Seattle Sounds Presents Nirvana : MTV Unplugged and Live at Reading
Nirvana & Seattle Sounds
Doors 730pm DJs playing Seattle Sounds
830pm NIrvana : MTC Unplugged in New York Running Time 54mins
10pm - 1130pm NIrvana Live at Reading Running Time 78 mins
1130pm - Late Seatle Sounds
+ Djs playing your favourite tracks from the seattle sound of the 1990s
( eg. Pearl Jam, Sound Garden, Mudhoney, Alice In Chains, Motherlove, Temple of the Dog, Foo Fighters and many more )
Join us for a sweet slice of Seattle !!!
1st hour is Nirvana selections followed by the performance on our cinema screen.

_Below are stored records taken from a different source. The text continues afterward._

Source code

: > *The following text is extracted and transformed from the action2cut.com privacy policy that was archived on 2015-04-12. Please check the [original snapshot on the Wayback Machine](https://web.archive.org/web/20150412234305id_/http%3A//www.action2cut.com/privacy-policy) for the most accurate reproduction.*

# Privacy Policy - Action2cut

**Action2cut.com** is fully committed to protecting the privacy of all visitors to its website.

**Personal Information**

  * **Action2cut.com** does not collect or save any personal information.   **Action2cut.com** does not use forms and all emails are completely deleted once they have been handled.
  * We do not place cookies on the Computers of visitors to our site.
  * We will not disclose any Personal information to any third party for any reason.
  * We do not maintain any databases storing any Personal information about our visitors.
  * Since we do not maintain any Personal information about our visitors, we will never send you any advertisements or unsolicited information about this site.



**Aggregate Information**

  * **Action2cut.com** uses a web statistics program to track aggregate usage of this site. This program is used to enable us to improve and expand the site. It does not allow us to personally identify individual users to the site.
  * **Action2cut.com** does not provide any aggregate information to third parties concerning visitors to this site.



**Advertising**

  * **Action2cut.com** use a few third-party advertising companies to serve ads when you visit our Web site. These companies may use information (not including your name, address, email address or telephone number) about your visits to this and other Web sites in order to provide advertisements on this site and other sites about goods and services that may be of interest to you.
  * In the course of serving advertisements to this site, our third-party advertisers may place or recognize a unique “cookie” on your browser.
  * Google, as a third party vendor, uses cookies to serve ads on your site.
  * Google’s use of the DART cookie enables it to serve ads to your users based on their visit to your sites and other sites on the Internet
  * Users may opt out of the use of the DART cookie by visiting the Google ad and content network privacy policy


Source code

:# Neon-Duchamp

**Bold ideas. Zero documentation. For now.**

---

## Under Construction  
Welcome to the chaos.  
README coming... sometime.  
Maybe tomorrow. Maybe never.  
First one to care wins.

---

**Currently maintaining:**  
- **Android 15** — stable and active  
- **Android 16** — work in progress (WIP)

MTV Unplugged in New York is a live album by the American grunge band Nirvana. It features an acoustic performance taped at Sony Music Studios in New York City on November 18, 1993, for the television series MTV Unplugged. The show was directed by Beth McCarthy and first aired on the cable television network MTV on December 16, 1993. As opposed to traditional practice on the television series, the band played a setlist composed of mainly lesser-known material and cover versions of songs by The Vaselines, David Bowie, Lead Belly, and Meat Puppets, whose Cris and Curt Kirkwood joined Nirvana onstage.
MTV Unplugged in New York was the first Nirvana album released following the death of Kurt Cobain. The album debuted at number one on the Billboard 200, and has become the group's most successful posthumous release, having been certified 5x platinum in the United States by 1997. It also won the Grammy Award for Best Alternative Music Album in 1996. The performance was released on DVD in 2007.
Unplugged was the last collection recorded by Nirvana before the untimely death of Kurt Cobain and it caught many by surprise.
As a testament to the group's live dynamic in a acoustic setting, it's a fantastic document that emphasises the nuances of one of the greatest bands of recent times. Cobain singing "I swear I don't have a gun, I don't have a gun" with clenched teeth instead of a loud howl is a revelation as is the subtle guitar playing on the haunting "About a Girl", from their earliest LP. Highlights include covers of three Meat Puppets tracks (featuring special guests Curt and Kris Kirkwood of that influential "college rock" band), the weepy cello on the Vaselines' "Jesus Doesn't Want Me for a Sunbeam" and their cover of David Bowie's "The Man Who Sold the World"
Live at Reading
Nirvana headlined the Reading festival in 1992 as they were unsteadily acclimatising to their newfound status as multi-platinum unit shifters, frontman Kurt Cobain loudly declaring his disaffection with fame, and denying rumours of drug abuse that dogged him and his wife, Courtney Love. Indeed, hearsay across the festival site that weekend whispered that Nirvana would blow out their headline set, that Cobain was hospitalised by an overdose.
Such offstage drama lends an undeniable tension to this live album of that performance. On the DVD of the show that accompanies Deluxe Editions of this release (the standalone CD omits a song and all the between-song banter, and is very much inferior as a result), Cobain rolls onstage in a wheelchair and fakes an addled collapse, before ‘recovering’ and leading Nirvana through a ferocious and full-blooded Breed.
This venomous energy burns throughout what is by no means a greatest hits set; alienated by much of his newfound fandom, Cobain was in no mood to play crowd-pleaser. Performances of Nevermind anthems like Come As You Are and Smells Like Teen Spirit are by no means perfunctory, but Nirvana truly come alive here when exploring the murkier corners of their catalogue: fiery takes of fan-favourite B side Aneurysm and covers of The Wipers’ D7 and The Money Will Roll Right In (by 1980s Californian punks Fang) are highlights.
The true revelation, however, is the then-unrecorded All Apologies, dedicated to Courtney Love and their 12-day-old daughter Frances Bean. “[Courtney] thinks everyone hates her now,” says Cobain, betraying a vulnerable, boyish grin as the Reading audience yells “Courtney, we love you!” at his request. The song that follows remains perhaps Cobain’s most moving, and in this early stripped-bare version – just Cobain’s brittle, chiming guitar and howl, Dave Grohl’s powerhouse drums and Krist Novoselic’s McCartney-aping bass-lines – perfectly fuses Cobain’s equal love for Beatles-esque melody and punk-rock’s searing honesty, with a haunting intensity.
Forget the indulgent soloing and theatrical spectacle many live albums trade in. Live at Reading delivers instead an opportunity to revisit a key moment in rock history, unedited and unadorned; to experience the greatest rock’n’roll group of their era playing what became, tragically, their final performance on British soil. On this evidence, it was a truly remarkable night.